Segment Start: Source information

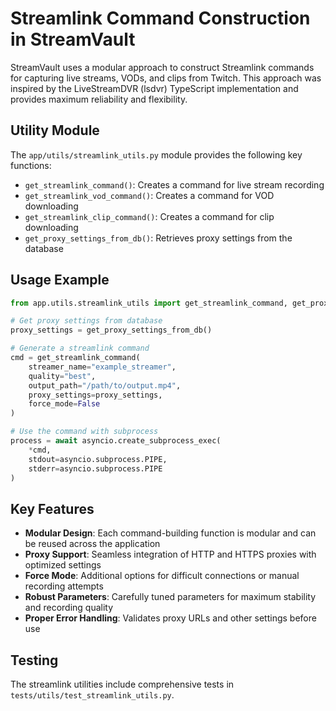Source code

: # Streamlink Command Construction in StreamVault

StreamVault uses a modular approach to construct Streamlink commands for capturing live streams, VODs, and clips from Twitch. This approach was inspired by the LiveStreamDVR (lsdvr) TypeScript implementation and provides maximum reliability and flexibility.

## Utility Module

The `app/utils/streamlink_utils.py` module provides the following key functions:

- `get_streamlink_command()`: Creates a command for live stream recording
- `get_streamlink_vod_command()`: Creates a command for VOD downloading
- `get_streamlink_clip_command()`: Creates a command for clip downloading
- `get_proxy_settings_from_db()`: Retrieves proxy settings from the database

## Usage Example

```python
from app.utils.streamlink_utils import get_streamlink_command, get_proxy_settings_from_db

# Get proxy settings from database
proxy_settings = get_proxy_settings_from_db()

# Generate a streamlink command
cmd = get_streamlink_command(
    streamer_name="example_streamer",
    quality="best",
    output_path="/path/to/output.mp4",
    proxy_settings=proxy_settings,
    force_mode=False
)

# Use the command with subprocess
process = await asyncio.create_subprocess_exec(
    *cmd,
    stdout=asyncio.subprocess.PIPE,
    stderr=asyncio.subprocess.PIPE
)
```

## Key Features

- **Modular Design**: Each command-building function is modular and can be reused across the application
- **Proxy Support**: Seamless integration of HTTP and HTTPS proxies with optimized settings
- **Force Mode**: Additional options for difficult connections or manual recording attempts
- **Robust Parameters**: Carefully tuned parameters for maximum stability and recording quality
- **Proper Error Handling**: Validates proxy URLs and other settings before use

## Testing

The streamlink utilities include comprehensive tests in `tests/utils/test_streamlink_utils.py`.
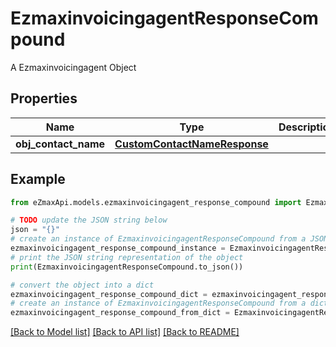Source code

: # EzmaxinvoicingagentResponseCompound

A Ezmaxinvoicingagent Object

## Properties

Name | Type | Description | Notes
------------ | ------------- | ------------- | -------------
**obj_contact_name** | [**CustomContactNameResponse**](CustomContactNameResponse.md) |  | 

## Example

```python
from eZmaxApi.models.ezmaxinvoicingagent_response_compound import EzmaxinvoicingagentResponseCompound

# TODO update the JSON string below
json = "{}"
# create an instance of EzmaxinvoicingagentResponseCompound from a JSON string
ezmaxinvoicingagent_response_compound_instance = EzmaxinvoicingagentResponseCompound.from_json(json)
# print the JSON string representation of the object
print(EzmaxinvoicingagentResponseCompound.to_json())

# convert the object into a dict
ezmaxinvoicingagent_response_compound_dict = ezmaxinvoicingagent_response_compound_instance.to_dict()
# create an instance of EzmaxinvoicingagentResponseCompound from a dict
ezmaxinvoicingagent_response_compound_from_dict = EzmaxinvoicingagentResponseCompound.from_dict(ezmaxinvoicingagent_response_compound_dict)
```
[[Back to Model list]](../README.md#documentation-for-models) [[Back to API list]](../README.md#documentation-for-api-endpoints) [[Back to README]](../README.md)


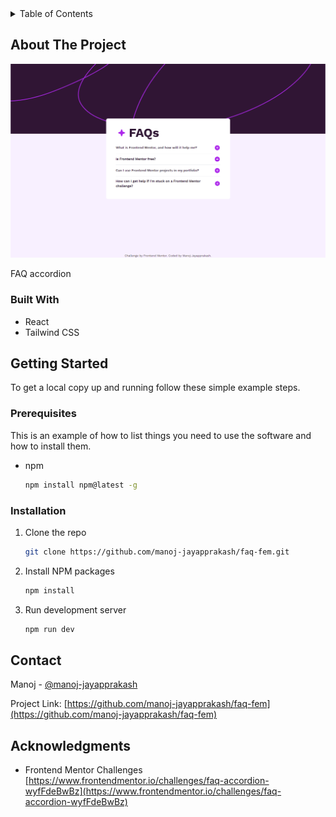 <!-- TABLE OF CONTENTS -->
<details>
  <summary>Table of Contents</summary>
  <ol>
    <li>
      <a href="#about-the-project">About The Project</a>
      <ul>
        <li><a href="#built-with">Built With</a></li>
      </ul>
    </li>
    <li>
      <a href="#getting-started">Getting Started</a>
      <ul>
        <li><a href="#prerequisites">Prerequisites</a></li>
        <li><a href="#installation">Installation</a></li>
      </ul>
    </li>
    <li><a href="#contact">Contact</a></li>
    <li><a href="#acknowledgments">Acknowledgments</a></li>
  </ol>
</details>

<!-- ABOUT THE PROJECT -->

## About The Project

[![Product Name Screen Shot][product-screenshot]](https://faq-fem.vercel.app/)

FAQ accordion

### Built With

- React
- Tailwind CSS

<!-- GETTING STARTED -->

## Getting Started

To get a local copy up and running follow these simple example steps.

### Prerequisites

This is an example of how to list things you need to use the software and how to install them.

- npm
  ```sh
  npm install npm@latest -g
  ```

### Installation

1. Clone the repo
   ```sh
   git clone https://github.com/manoj-jayapprakash/faq-fem.git
   ```
2. Install NPM packages
   ```sh
   npm install
   ```
3. Run development server
   ```sh
   npm run dev
   ```

<!-- CONTACT -->

## Contact

Manoj - [@manoj-jayapprakash](https://linkedin.com/in/manoj-jayapprakash/)

Project Link: [https://github.com/manoj-jayapprakash/faq-fem](https://github.com/manoj-jayapprakash/faq-fem)

<!-- ACKNOWLEDGMENTS -->

## Acknowledgments

- Frontend Mentor Challenges [https://www.frontendmentor.io/challenges/faq-accordion-wyfFdeBwBz](https://www.frontendmentor.io/challenges/faq-accordion-wyfFdeBwBz)

<!-- MARKDOWN LINKS & IMAGES -->
<!-- https://www.markdownguide.org/basic-syntax/#reference-style-links -->

[product-screenshot]: /faq.png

Segment End: Source information

Please restate the entries word for word, with all pictures left out.

- [Answer box]
Source code

: # Streamlink Command Construction in StreamVault

StreamVault uses a modular approach to construct Streamlink commands for capturing live streams, VODs, and clips from Twitch. This approach was inspired by the LiveStreamDVR (lsdvr) TypeScript implementation and provides maximum reliability and flexibility.

## Utility Module

The `app/utils/streamlink_utils.py` module provides the following key functions:

- `get_streamlink_command()`: Creates a command for live stream recording
- `get_streamlink_vod_command()`: Creates a command for VOD downloading
- `get_streamlink_clip_command()`: Creates a command for clip downloading
- `get_proxy_settings_from_db()`: Retrieves proxy settings from the database

## Usage Example

```python
from app.utils.streamlink_utils import get_streamlink_command, get_proxy_settings_from_db

# Get proxy settings from database
proxy_settings = get_proxy_settings_from_db()

# Generate a streamlink command
cmd = get_streamlink_command(
    streamer_name="example_streamer",
    quality="best",
    output_path="/path/to/output.mp4",
    proxy_settings=proxy_settings,
    force_mode=False
)

# Use the command with subprocess
process = await asyncio.create_subprocess_exec(
    *cmd,
    stdout=asyncio.subprocess.PIPE,
    stderr=asyncio.subprocess.PIPE
)
```

## Key Features

- **Modular Design**: Each command-building function is modular and can be reused across the application
- **Proxy Support**: Seamless integration of HTTP and HTTPS proxies with optimized settings
- **Force Mode**: Additional options for difficult connections or manual recording attempts
- **Robust Parameters**: Carefully tuned parameters for maximum stability and recording quality
- **Proper Error Handling**: Validates proxy URLs and other settings before use

## Testing

The streamlink utilities include comprehensive tests in `tests/utils/test_streamlink_utils.py`.
Source code

: # EzmaxinvoicingagentResponseCompound

A Ezmaxinvoicingagent Object

## Properties

Name | Type | Description | Notes
------------ | ------------- | ------------- | -------------
**obj_contact_name** | [**CustomContactNameResponse**](CustomContactNameResponse.md) |  | 

## Example

```python
from eZmaxApi.models.ezmaxinvoicingagent_response_compound import EzmaxinvoicingagentResponseCompound

# TODO update the JSON string below
json = "{}"
# create an instance of EzmaxinvoicingagentResponseCompound from a JSON string
ezmaxinvoicingagent_response_compound_instance = EzmaxinvoicingagentResponseCompound.from_json(json)
# print the JSON string representation of the object
print(EzmaxinvoicingagentResponseCompound.to_json())

# convert the object into a dict
ezmaxinvoicingagent_response_compound_dict = ezmaxinvoicingagent_response_compound_instance.to_dict()
# create an instance of EzmaxinvoicingagentResponseCompound from a dict
ezmaxinvoicingagent_response_compound_from_dict = EzmaxinvoicingagentResponseCompound.from_dict(ezmaxinvoicingagent_response_compound_dict)
```
[[Back to Model list]](../README.md#documentation-for-models) [[Back to API list]](../README.md#documentation-for-api-endpoints) [[Back to README]](../README.md)


 <!-- TABLE OF CONTENTS -->
<details>
  <summary>Table of Contents</summary>
  <ol>
    <li>
      <a href="#about-the-project">About The Project</a>
      <ul>
        <li><a href="#built-with">Built With</a></li>
      </ul>
    </li>
    <li>
      <a href="#getting-started">Getting Started</a>
      <ul>
        <li><a href="#prerequisites">Prerequisites</a></li>
        <li><a href="#installation">Installation</a></li>
      </ul>
    </li>
    <li><a href="#contact">Contact</a></li>
    <li><a href="#acknowledgments">Acknowledgments</a></li>
  </ol>
</details>

<!-- ABOUT THE PROJECT -->

## About The Project

[![Product Name Screen Shot][product-screenshot]](https://faq-fem.vercel.app/)

FAQ accordion

### Built With

- React
- Tailwind CSS

<!-- GETTING STARTED -->

## Getting Started

To get a local copy up and running follow these simple example steps.

### Prerequisites

This is an example of how to list things you need to use the software and how to install them.

- npm
  ```sh
  npm install npm@latest -g
  ```

### Installation

1. Clone the repo
   ```sh
   git clone https://github.com/manoj-jayapprakash/faq-fem.git
   ```
2. Install NPM packages
   ```sh
   npm install
   ```
3. Run development server
   ```sh
   npm run dev
   ```

<!-- CONTACT -->

## Contact

Manoj - [@manoj-jayapprakash](https://linkedin.com/in/manoj-jayapprakash/)

Project Link: [https://github.com/manoj-jayapprakash/faq-fem](https://github.com/manoj-jayapprakash/faq-fem)

<!-- ACKNOWLEDGMENTS -->

## Acknowledgments

- Frontend Mentor Challenges [https://www.frontendmentor.io/challenges/faq-accordion-wyfFdeBwBz](https://www.frontendmentor.io/challenges/faq-accordion-wyfFdeBwBz)

<!-- MARKDOWN LINKS & IMAGES -->
<!-- https://www.markdownguide.org/basic-syntax/#reference-style-links -->

[product-screenshot]: /faq.png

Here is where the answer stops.